SOUND / Whisper

Whisper

Whisper is a general-purpose speech recognition model. It is trained on a large dataset of diverse audio and is also a multitasking model that can perform multilingual speech recognition, speech translation, and language identification.

Size
~49MB+162.6MB
Memory
2GB+
Precision
INT8

Choose the device you're using, the set up guide and documentation will update accordingly.

Getting Started

Docker
sudo docker run -it --rm --pull always --runtime=nvidia \
  --network host ghcr.io/seeed-studio/vllm:latest-rk3588 \
  vllm serve whisper

REST API

Use the REST API to run inference. Copy the commands below.

Curl
curl -X POST "http://127.0.0.1:8000/api/models/whisper/task" -F "file=@/home/user/audio/long_podcast.wav" -F "language=zh"
Python
import requests
import json
resp = requests.post(
    "http://127.0.0.1:8000/api/models/whisper/predict",
    files={"file": open("/home/user/audio/test_en.wav", "rb")},
    data={"language": "en"},
    timeout=30
)
result = resp.json()
print(json.dumps(result, indent=2, ensure_ascii=False))

Model Details

Quick Start

1. Install Docker

Run the following commands on the development board to install Docker:

bash
# Download installation script
curl -fsSL https://get.docker.com -o get-docker.sh
# Install using Aliyun mirror source
sudo sh get-docker.sh --mirror Aliyun
# Start Docker and enable auto-start on boot
sudo systemctl enable docker
sudo systemctl start docker

2. Run the Project (One command, dual-mode preview)

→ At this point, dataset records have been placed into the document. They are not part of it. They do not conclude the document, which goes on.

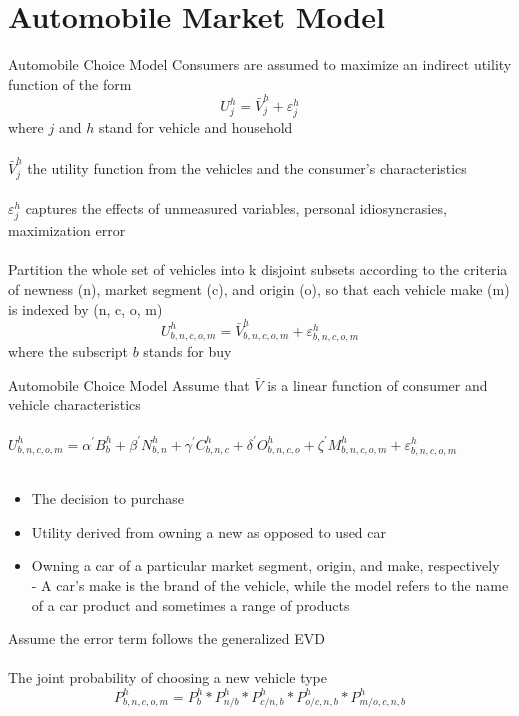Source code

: \documentclass{beamer}
\begin{document}
\section{Automobile Market Model}
\begin{frame}{Automobile Choice Model}
Consumers are assumed to maximize an indirect utility function of the form
$$U_{j}^{h}=\bar{V}_{j}^{h}+\varepsilon_{j}^{h}$$
where $j$ and $h$ stand for vehicle and household \\~\\
$\bar{V}_{j}^{h}$ the utility function from the vehicles and the consumer's characteristics \\~\\
$\varepsilon_{j}^{h}$ captures the effects of unmeasured variables, personal idiosyncrasies, maximization error \\~\\
Partition the whole set of vehicles into k disjoint subsets according to the criteria of newness (n), market segment (c), and origin (o), so that each vehicle make (m) is indexed by (n, c, o, m)
$$U_{b, n, c, o, m}^{h}=\bar{V}_{b, n, c, o, m}^{h}+\varepsilon_{b, n, c, o, m}^{h}$$
where the subscript $b$ stands for buy
\end{frame}
\begin{frame}{Automobile Choice Model}
Assume that $\bar{V}$ is a linear function of consumer and vehicle characteristics \\~\\
$U_{b, n, c, o, m}^{h}= \alpha^{\prime} B_{b}^{h}+\beta^{\prime} N_{b, n}^{h}+\gamma^{\prime} C_{b, n, c}^{h}+\delta^{\prime} O_{b, n, c, o}^{h}+\zeta^{\prime} M_{b, n, c, o, m}^{h}+\varepsilon_{b, n, c, o, m}^{h}$ \\~\\
\begin{itemize}
	\item The decision to purchase
	\item Utility derived from owning a new as opposed to used car
	\item Owning a car of a particular market segment, origin, and make, respectively \\
	- A car's make is the brand of the vehicle, while the model refers to the name of a car product and sometimes a range of products
\end{itemize}
Assume the error term follows the generalized EVD \\~\\
The joint probability of choosing a new vehicle type
$$P_{b, n, c, o, m}^{h}=P_{b}^{h} * P_{n / b}^{h} * P_{c / n, b}^{h} * P_{o / c, n, b}^{h} * P_{m / o, c, n, b}^{h}$$
\end{frame}
\end{document}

This project supports access via Web Browser. The program automatically serves a web interface for speech recognition.

Step A: Pull Images

bash
sudo docker pull ghcr.io/Seeed-Projects/recomputer-rk-cv/rk3588-whisper:latest
sudo docker pull ghcr.io/Seeed-Projects/recomputer-rk-cv/rk3576-whisper:latest

Step B: Run with One Click

For RK3588:

bash
sudo docker run --rm --privileged --net=host \
    -e PYTHONUNBUFFERED=1 \
    -e RKNN_LOG_LEVEL=0 \
    -v /proc/device-tree/compatible:/proc/device-tree/compatible \
    ghcr.io/seeed-projects/recomputer-rk-cv/rk3588-whisper:latest \
    python3 web_service.py

Access via: http://<Board_IP>:8000


For RK3576:

bash
sudo docker run --rm --privileged --net=host \
    -e PYTHONUNBUFFERED=1 \
    -e RKNN_LOG_LEVEL=0 \
    -v /proc/device-tree/compatible:/proc/device-tree/compatible \
    ghcr.io/seeed-projects/recomputer-rk-cv/rk3576-whisper:latest \
    python3 web_service.py

Access via: http://<Board_IP>:8000


๐Ÿ”Œ API Documentation

This project provides RESTful interfaces for ASR tasks, supporting synchronous and asynchronous transcription of audio files.

1. Synchronous Transcription Interface (Short Audio)

Endpoint: POST /api/models/whisper/predict

Suitable for audio files under 20 seconds.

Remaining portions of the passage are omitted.